── Input
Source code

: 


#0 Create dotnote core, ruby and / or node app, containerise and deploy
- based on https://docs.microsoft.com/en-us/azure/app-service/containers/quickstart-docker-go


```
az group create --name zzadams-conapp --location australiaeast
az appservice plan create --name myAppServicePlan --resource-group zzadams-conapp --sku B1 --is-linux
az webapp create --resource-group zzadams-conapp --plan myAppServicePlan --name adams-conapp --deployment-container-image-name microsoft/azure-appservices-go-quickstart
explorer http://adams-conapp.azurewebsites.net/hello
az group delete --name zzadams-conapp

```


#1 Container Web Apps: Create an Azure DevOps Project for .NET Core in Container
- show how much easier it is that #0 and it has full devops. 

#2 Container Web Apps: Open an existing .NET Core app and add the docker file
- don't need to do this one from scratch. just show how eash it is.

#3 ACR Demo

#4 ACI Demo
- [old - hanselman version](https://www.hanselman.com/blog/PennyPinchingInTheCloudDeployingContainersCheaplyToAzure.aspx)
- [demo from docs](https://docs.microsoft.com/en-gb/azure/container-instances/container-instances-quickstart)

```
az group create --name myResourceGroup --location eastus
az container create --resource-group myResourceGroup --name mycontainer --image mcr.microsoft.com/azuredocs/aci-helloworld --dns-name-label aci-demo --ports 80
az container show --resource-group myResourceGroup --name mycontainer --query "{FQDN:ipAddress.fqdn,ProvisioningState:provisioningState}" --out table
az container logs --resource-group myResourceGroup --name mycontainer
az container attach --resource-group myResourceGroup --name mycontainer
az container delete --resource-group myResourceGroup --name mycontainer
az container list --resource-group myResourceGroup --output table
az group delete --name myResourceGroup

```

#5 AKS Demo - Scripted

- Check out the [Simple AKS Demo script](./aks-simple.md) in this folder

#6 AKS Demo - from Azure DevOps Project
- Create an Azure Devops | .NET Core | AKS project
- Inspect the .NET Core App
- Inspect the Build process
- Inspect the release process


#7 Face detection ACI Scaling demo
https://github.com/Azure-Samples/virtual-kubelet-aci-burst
────
── Input
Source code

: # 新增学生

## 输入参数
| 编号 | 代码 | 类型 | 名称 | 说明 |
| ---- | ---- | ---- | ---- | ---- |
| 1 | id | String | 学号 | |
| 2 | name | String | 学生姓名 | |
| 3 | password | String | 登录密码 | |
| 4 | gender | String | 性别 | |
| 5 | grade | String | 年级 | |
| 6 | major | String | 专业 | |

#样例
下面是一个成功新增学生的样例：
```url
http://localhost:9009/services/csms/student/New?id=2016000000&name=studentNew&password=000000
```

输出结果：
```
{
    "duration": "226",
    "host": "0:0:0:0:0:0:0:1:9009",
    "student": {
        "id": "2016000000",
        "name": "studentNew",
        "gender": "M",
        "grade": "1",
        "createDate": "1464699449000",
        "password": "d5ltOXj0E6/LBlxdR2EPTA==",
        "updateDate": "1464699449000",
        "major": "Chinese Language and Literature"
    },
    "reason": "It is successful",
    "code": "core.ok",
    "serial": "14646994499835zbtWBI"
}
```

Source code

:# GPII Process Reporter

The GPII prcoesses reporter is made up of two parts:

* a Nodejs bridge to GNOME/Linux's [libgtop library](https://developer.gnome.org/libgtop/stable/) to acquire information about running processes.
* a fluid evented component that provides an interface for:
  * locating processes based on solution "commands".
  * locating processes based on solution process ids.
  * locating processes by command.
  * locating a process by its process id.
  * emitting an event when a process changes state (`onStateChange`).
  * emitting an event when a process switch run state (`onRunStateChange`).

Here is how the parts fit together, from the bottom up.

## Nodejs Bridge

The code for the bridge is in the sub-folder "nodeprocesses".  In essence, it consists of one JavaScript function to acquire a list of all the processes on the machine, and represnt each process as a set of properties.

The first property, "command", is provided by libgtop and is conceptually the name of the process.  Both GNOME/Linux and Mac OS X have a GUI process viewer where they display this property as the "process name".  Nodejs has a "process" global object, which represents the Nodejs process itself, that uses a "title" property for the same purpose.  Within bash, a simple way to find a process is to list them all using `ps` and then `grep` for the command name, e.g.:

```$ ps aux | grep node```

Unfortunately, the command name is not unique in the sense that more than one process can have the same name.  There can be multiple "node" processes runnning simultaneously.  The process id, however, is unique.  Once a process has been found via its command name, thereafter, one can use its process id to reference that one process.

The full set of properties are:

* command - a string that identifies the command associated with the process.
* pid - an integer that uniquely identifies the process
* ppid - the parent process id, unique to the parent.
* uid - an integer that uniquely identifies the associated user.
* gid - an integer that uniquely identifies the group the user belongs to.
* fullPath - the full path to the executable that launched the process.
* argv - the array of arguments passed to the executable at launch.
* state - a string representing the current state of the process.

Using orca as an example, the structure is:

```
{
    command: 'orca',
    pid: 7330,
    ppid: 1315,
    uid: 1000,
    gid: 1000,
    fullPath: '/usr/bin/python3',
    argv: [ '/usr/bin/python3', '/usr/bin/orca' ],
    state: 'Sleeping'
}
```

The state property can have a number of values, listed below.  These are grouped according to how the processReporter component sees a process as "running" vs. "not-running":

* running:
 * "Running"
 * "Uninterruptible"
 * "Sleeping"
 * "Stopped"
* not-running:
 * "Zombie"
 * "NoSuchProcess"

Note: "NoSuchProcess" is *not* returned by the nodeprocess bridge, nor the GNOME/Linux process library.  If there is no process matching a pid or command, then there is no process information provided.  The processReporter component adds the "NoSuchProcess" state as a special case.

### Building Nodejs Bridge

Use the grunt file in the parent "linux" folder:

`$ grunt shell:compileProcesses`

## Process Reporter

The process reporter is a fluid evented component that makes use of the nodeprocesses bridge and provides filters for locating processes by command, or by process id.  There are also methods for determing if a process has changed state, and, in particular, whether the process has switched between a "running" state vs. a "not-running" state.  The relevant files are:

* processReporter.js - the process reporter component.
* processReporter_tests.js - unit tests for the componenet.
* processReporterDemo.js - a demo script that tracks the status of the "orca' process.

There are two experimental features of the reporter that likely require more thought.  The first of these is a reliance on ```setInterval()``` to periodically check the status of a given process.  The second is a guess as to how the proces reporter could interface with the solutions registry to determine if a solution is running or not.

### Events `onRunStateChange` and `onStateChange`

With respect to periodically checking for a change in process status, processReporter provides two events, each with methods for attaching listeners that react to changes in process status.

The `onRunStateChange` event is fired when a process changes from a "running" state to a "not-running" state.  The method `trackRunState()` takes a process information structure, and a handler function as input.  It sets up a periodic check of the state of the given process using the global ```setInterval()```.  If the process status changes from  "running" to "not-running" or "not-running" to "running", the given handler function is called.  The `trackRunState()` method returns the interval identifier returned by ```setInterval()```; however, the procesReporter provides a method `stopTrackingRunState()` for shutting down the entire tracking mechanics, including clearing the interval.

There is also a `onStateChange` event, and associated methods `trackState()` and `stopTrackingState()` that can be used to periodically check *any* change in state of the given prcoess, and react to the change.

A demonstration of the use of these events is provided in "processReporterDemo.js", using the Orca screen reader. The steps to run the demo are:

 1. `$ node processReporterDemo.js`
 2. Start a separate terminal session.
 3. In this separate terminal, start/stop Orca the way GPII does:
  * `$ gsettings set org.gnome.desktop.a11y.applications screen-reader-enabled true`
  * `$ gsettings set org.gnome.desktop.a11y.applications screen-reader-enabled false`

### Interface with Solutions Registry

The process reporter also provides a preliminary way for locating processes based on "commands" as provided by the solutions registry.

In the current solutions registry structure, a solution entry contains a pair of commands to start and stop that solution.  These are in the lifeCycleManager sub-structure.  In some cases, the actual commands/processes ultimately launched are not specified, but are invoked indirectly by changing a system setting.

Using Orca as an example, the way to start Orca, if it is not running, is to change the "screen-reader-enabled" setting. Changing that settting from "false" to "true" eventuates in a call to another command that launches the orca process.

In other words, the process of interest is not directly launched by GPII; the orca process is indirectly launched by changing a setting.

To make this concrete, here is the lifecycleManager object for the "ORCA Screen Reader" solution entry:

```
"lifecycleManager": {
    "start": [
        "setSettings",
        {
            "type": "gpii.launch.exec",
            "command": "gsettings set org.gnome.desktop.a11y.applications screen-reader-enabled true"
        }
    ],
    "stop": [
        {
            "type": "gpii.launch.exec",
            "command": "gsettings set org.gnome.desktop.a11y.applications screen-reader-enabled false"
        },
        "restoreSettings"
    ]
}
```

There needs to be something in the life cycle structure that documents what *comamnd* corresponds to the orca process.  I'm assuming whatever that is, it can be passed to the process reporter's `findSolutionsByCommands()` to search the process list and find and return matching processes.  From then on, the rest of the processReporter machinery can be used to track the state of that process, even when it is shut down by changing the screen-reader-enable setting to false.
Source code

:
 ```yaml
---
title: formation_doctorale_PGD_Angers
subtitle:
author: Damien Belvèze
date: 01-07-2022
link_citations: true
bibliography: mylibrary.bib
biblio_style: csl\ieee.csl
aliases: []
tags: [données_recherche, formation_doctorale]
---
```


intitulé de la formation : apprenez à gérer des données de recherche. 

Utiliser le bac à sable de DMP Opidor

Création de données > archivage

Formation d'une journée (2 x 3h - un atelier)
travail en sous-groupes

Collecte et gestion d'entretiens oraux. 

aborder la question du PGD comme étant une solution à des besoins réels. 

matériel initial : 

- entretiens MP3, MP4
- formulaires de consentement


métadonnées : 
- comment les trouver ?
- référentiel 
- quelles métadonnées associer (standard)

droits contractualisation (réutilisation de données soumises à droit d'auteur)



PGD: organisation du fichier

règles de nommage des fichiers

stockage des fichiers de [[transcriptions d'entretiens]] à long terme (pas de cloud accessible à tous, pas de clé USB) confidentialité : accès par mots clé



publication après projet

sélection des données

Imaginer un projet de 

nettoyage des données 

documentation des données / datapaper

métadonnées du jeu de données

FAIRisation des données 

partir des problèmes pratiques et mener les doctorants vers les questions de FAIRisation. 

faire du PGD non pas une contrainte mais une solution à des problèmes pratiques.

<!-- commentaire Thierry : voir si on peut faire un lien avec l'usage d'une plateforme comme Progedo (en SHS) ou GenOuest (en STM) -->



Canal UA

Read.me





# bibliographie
────
Extract every line above that contains the word "acquire".

Task solution:
* a Nodejs bridge to GNOME/Linux's [libgtop library](https://developer.gnome.org/libgtop/stable/) to acquire information about running processes.
The code for the bridge is in the sub-folder "nodeprocesses".  In essence, it consists of one JavaScript function to acquire a list of all the processes on the machine, and represnt each process as a set of properties.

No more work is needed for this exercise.